-- Opening Marker --

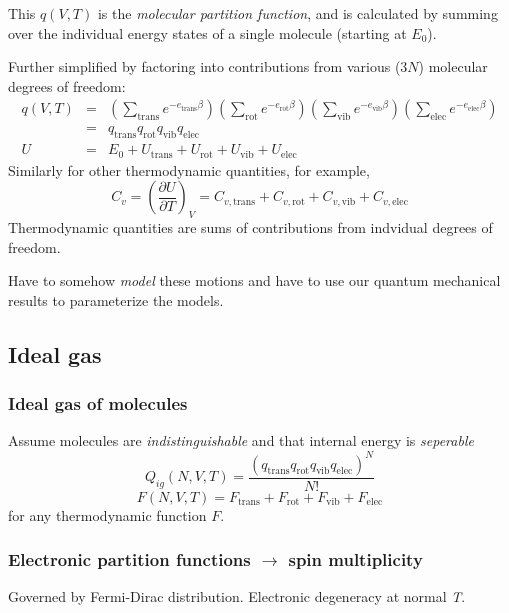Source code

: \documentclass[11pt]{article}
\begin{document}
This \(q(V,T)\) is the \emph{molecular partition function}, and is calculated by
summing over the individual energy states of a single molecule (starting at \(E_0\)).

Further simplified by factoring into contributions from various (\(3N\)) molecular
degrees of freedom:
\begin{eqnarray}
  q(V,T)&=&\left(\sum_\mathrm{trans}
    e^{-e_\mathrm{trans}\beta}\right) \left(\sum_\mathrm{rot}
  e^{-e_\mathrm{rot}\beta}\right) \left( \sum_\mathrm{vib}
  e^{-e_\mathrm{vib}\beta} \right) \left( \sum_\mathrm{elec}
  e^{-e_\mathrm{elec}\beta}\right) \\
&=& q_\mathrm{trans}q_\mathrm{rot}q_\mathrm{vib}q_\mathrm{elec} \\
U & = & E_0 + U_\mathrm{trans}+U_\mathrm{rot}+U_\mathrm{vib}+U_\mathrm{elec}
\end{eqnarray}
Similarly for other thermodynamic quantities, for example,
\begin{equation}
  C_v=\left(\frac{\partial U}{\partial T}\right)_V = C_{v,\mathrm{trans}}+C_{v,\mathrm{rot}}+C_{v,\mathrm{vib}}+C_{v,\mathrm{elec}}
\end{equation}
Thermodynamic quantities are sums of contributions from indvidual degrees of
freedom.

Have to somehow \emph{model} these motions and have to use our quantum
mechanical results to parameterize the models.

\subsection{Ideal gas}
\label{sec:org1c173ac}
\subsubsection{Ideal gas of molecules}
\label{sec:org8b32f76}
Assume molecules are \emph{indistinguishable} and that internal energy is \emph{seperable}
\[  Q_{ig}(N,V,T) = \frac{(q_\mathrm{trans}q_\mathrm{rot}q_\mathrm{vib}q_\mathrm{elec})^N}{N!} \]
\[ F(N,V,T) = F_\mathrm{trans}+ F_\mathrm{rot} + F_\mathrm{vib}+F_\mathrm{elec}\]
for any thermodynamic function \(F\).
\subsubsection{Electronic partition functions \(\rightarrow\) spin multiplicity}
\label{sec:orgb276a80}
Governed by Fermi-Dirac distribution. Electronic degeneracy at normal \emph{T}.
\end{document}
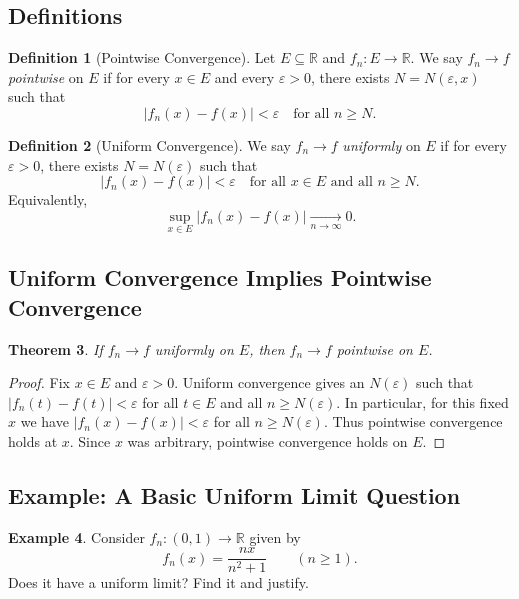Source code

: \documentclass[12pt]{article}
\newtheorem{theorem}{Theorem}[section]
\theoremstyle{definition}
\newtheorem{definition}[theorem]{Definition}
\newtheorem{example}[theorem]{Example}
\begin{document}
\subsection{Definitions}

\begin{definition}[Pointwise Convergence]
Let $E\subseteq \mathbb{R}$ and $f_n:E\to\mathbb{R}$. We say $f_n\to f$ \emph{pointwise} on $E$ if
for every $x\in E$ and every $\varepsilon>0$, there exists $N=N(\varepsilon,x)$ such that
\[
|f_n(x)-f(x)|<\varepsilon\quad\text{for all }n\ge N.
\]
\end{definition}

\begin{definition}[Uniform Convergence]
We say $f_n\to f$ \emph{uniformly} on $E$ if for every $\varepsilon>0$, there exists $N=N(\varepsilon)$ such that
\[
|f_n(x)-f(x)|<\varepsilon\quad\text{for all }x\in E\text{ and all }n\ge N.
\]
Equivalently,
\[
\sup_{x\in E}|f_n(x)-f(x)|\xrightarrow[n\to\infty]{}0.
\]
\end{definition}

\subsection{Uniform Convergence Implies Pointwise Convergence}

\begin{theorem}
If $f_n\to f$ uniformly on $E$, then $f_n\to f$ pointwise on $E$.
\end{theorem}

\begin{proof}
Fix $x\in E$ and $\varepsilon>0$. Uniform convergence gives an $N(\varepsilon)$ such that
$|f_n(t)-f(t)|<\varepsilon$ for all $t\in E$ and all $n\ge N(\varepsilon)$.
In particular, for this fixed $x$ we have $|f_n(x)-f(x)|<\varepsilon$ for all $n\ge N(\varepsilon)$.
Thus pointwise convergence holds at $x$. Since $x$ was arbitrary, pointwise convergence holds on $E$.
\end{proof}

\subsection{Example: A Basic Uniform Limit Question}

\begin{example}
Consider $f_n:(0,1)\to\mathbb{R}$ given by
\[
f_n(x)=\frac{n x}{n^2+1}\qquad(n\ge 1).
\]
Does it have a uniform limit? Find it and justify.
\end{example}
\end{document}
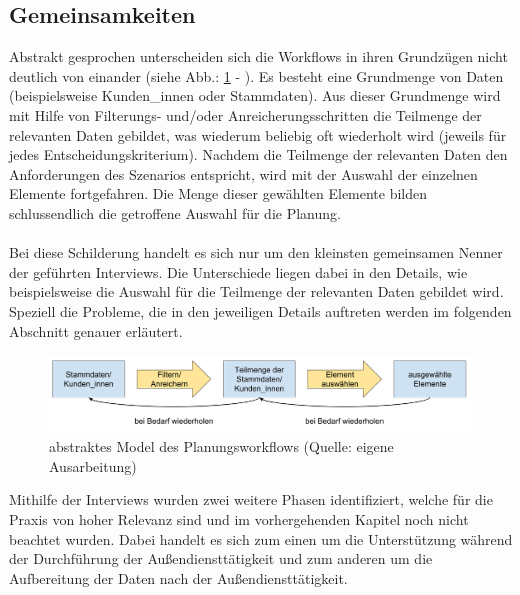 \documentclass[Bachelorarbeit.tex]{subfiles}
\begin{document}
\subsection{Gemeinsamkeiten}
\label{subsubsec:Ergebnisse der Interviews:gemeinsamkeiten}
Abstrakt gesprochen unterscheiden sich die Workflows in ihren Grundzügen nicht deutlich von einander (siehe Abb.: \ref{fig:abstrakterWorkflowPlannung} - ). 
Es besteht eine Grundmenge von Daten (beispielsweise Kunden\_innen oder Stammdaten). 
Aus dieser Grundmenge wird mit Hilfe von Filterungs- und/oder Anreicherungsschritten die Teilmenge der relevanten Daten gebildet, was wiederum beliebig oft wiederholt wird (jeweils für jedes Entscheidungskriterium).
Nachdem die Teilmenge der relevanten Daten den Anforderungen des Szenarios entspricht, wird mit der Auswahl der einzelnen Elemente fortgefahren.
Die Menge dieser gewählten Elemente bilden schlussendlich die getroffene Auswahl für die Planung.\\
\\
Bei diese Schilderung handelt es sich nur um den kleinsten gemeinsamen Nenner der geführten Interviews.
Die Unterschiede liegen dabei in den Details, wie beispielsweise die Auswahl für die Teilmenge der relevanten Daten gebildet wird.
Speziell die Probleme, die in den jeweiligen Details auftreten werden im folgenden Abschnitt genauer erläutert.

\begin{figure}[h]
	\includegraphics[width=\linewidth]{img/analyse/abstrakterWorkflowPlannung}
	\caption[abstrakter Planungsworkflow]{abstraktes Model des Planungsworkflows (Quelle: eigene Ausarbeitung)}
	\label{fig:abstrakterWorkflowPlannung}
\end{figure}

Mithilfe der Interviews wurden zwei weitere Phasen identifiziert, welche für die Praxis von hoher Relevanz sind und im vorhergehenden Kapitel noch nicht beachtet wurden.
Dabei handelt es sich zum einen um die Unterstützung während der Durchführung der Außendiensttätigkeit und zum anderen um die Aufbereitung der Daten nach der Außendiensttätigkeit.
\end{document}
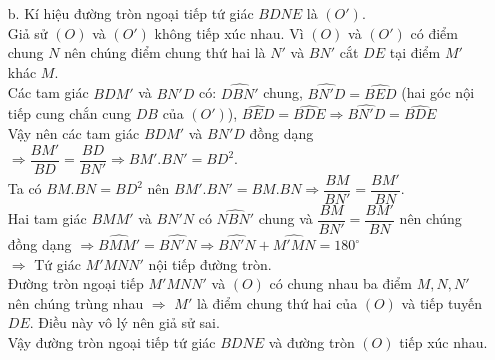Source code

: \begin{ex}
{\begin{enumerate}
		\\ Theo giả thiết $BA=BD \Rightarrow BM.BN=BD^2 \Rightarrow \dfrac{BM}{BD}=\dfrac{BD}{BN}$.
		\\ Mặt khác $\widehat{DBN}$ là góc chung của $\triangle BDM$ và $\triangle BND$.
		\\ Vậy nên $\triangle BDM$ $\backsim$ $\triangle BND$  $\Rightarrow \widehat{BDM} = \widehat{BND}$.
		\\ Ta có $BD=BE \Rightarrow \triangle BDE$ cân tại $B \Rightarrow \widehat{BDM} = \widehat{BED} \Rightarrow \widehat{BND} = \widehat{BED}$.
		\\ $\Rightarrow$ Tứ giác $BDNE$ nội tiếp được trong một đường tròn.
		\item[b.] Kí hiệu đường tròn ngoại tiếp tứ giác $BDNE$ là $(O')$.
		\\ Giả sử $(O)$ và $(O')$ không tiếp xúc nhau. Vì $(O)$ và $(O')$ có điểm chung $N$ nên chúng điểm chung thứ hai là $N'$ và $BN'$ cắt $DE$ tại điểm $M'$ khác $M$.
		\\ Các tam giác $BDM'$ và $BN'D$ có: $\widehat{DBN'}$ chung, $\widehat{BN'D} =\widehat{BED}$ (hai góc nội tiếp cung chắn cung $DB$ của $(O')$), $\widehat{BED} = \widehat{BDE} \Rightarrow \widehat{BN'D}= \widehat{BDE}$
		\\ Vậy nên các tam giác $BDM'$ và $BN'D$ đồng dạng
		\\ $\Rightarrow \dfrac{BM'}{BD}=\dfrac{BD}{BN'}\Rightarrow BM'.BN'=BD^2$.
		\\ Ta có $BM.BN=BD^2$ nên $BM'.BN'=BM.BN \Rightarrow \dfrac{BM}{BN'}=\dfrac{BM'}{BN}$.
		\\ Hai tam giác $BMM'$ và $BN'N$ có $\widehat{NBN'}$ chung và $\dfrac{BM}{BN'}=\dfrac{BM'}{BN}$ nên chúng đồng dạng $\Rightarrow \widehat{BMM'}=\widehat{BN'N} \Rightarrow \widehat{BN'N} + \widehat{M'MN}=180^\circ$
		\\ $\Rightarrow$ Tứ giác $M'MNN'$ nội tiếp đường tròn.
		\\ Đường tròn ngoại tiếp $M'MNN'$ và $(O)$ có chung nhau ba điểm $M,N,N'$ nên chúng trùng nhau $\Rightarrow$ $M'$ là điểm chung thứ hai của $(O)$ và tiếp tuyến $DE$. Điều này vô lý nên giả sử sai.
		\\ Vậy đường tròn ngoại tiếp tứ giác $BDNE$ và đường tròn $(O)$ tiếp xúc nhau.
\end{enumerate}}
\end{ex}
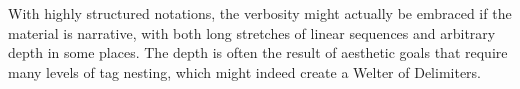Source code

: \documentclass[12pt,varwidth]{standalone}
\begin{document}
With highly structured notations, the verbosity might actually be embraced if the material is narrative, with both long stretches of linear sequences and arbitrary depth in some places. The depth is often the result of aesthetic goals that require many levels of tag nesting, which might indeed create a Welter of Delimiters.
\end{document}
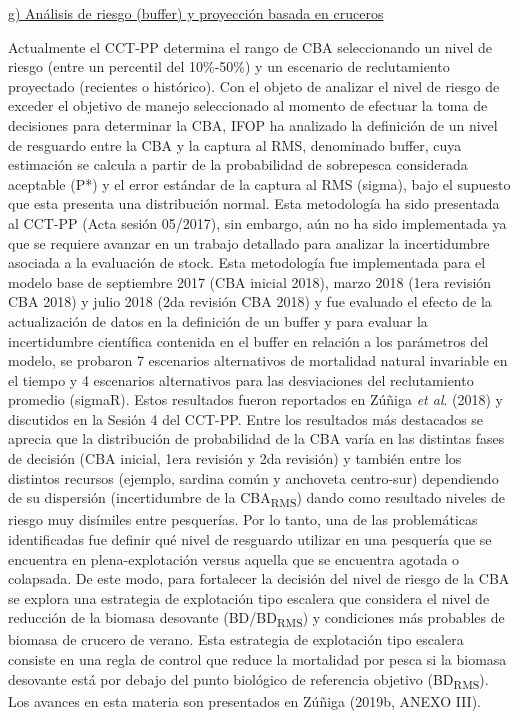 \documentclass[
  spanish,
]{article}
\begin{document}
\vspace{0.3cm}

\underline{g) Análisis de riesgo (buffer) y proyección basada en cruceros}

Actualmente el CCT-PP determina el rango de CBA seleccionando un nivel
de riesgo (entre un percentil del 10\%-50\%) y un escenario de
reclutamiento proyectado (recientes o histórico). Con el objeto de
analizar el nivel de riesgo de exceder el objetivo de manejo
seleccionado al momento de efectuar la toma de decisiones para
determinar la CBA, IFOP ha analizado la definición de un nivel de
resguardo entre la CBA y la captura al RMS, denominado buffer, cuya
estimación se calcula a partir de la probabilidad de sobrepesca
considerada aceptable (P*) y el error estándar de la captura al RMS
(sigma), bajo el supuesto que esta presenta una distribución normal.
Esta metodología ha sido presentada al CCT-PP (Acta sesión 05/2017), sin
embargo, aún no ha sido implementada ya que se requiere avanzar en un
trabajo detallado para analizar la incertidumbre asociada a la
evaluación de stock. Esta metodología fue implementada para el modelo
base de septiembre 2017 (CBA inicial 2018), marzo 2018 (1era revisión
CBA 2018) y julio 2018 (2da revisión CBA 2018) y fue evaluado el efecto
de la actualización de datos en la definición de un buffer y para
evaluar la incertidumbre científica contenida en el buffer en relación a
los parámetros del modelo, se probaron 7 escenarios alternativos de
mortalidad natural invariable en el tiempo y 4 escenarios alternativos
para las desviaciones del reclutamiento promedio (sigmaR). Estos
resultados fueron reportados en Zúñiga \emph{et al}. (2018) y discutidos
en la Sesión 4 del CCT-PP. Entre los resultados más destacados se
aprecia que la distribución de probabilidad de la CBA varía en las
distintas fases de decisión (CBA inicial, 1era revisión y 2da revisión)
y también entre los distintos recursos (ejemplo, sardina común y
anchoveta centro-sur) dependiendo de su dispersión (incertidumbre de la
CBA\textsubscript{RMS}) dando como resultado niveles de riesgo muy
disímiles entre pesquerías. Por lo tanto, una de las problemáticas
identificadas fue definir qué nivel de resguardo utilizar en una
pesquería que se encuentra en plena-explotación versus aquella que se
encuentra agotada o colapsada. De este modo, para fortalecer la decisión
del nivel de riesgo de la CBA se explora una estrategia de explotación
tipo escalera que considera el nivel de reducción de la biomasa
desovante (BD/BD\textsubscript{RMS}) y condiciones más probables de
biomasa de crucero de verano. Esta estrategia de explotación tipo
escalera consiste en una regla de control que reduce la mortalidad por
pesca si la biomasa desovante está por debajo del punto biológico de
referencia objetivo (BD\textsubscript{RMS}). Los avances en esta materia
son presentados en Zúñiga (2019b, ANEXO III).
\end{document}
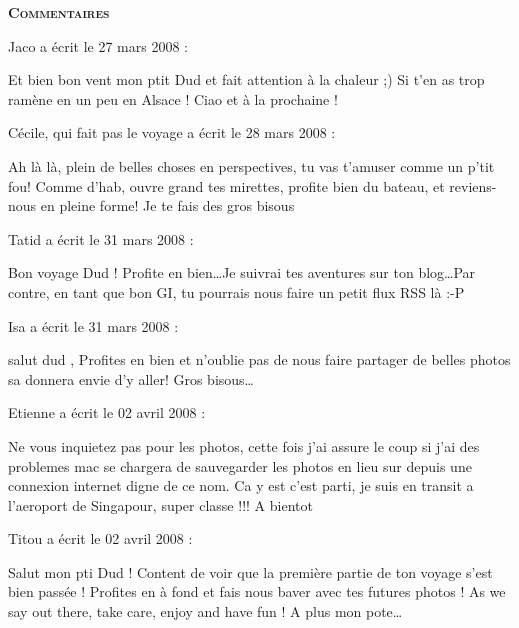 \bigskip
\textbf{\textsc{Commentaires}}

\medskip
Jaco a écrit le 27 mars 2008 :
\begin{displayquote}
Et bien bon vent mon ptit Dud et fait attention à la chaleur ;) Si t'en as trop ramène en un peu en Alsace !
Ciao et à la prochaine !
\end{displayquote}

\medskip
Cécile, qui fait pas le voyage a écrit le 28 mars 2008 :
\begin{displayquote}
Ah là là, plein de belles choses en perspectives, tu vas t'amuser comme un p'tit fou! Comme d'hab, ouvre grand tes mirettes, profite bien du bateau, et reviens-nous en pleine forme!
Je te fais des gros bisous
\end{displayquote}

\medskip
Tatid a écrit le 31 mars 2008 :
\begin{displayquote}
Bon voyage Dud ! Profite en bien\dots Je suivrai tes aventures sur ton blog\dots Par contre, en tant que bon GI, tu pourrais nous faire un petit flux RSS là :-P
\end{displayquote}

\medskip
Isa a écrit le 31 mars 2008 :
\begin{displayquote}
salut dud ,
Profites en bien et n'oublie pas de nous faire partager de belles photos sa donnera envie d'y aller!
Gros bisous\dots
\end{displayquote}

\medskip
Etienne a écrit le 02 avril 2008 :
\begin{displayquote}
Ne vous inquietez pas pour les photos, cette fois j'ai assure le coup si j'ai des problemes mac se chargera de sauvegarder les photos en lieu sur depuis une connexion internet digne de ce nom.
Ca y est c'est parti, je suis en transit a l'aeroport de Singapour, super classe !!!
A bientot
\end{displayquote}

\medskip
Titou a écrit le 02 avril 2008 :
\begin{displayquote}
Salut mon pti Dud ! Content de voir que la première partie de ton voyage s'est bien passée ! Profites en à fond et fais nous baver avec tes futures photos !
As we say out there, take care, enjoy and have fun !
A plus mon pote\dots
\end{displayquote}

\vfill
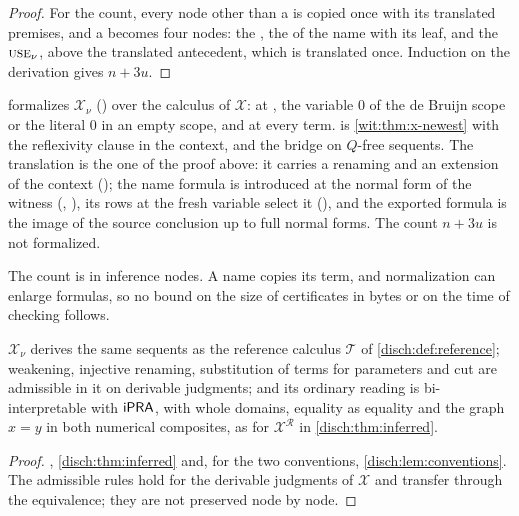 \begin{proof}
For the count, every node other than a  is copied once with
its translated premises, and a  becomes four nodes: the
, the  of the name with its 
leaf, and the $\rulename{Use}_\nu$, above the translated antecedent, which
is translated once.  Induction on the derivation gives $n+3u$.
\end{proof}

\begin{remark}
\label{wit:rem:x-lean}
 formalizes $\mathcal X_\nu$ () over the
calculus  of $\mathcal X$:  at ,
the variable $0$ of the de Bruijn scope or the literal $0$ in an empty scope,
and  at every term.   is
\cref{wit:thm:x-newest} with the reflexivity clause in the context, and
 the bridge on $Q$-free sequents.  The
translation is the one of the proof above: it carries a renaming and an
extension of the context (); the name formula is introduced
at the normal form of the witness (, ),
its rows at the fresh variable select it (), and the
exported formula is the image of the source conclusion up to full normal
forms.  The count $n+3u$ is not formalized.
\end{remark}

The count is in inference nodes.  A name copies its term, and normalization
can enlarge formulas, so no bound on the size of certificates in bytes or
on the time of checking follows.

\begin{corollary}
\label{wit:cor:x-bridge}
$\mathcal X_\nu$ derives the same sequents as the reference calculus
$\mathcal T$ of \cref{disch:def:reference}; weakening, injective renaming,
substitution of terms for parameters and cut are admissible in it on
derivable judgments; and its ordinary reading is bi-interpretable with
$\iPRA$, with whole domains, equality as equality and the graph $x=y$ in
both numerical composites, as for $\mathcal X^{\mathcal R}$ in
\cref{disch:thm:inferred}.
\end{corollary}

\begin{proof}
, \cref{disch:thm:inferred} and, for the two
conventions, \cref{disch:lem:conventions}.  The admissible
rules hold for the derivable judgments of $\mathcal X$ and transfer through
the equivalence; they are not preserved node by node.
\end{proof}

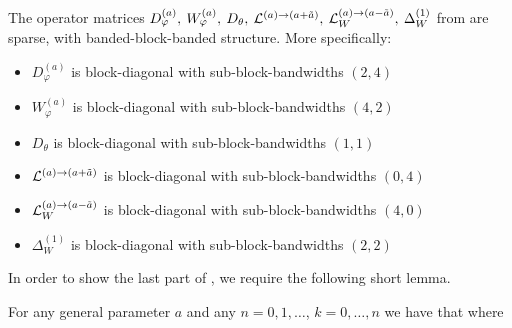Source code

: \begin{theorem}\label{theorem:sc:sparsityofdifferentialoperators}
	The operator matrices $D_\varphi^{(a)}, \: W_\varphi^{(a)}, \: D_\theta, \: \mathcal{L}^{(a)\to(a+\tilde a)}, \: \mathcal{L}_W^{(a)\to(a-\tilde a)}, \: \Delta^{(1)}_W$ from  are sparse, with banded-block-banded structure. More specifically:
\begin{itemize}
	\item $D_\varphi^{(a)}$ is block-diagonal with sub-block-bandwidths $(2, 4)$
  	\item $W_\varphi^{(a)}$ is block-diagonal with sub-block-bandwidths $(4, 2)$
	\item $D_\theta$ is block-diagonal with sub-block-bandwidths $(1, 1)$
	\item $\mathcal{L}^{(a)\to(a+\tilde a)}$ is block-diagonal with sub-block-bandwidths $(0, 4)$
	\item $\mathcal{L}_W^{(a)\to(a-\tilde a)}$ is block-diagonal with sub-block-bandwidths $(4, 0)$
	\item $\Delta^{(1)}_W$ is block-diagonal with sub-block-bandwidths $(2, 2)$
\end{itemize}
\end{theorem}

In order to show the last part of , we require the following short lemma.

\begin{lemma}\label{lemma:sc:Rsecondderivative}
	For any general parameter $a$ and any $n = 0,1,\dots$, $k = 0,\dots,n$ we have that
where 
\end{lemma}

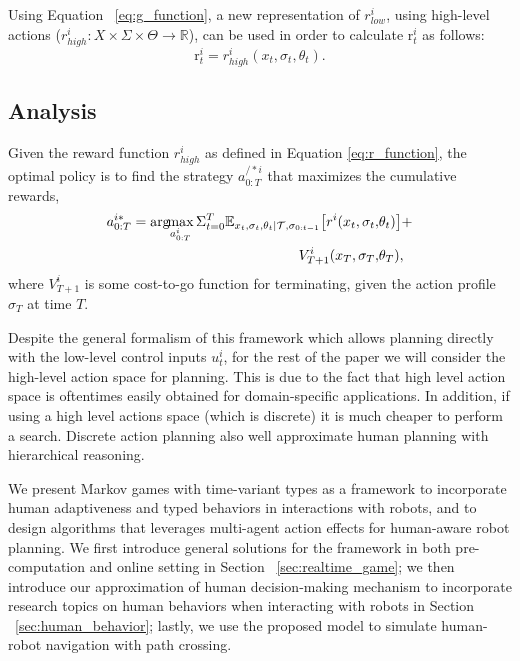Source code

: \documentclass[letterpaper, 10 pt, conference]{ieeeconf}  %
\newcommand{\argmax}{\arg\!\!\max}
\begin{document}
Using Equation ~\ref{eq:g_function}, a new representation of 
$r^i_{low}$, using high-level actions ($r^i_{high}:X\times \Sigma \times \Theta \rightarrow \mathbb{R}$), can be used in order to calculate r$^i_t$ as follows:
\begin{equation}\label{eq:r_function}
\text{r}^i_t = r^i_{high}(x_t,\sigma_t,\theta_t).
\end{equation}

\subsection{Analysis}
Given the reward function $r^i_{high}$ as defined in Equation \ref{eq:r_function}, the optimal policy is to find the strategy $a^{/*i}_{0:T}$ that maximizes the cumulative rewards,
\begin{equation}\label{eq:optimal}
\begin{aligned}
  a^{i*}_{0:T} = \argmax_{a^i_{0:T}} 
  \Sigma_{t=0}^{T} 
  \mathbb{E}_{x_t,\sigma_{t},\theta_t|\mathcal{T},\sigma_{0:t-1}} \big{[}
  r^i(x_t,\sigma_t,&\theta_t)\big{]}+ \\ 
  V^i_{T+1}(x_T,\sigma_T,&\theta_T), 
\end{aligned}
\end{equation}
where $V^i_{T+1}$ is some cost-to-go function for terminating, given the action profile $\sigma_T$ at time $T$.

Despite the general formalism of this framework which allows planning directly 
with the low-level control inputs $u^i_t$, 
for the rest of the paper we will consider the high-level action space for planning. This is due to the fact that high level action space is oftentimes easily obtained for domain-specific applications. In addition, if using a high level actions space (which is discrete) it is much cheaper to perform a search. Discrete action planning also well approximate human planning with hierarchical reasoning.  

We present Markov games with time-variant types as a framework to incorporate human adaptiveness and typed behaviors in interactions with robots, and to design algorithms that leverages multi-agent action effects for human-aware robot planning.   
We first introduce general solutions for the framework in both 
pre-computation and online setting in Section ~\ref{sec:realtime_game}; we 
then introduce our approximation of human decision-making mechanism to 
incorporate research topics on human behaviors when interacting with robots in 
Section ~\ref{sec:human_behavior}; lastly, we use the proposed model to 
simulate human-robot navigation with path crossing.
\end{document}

-- Closing Marker --

**Exercise:** Your answer should hold every line of the entries that contains the string "mars".

**Problem solution:**
Jaco a écrit le 27 mars 2008 :
Cécile, qui fait pas le voyage a écrit le 28 mars 2008 :
Tatid a écrit le 31 mars 2008 :
Isa a écrit le 31 mars 2008 :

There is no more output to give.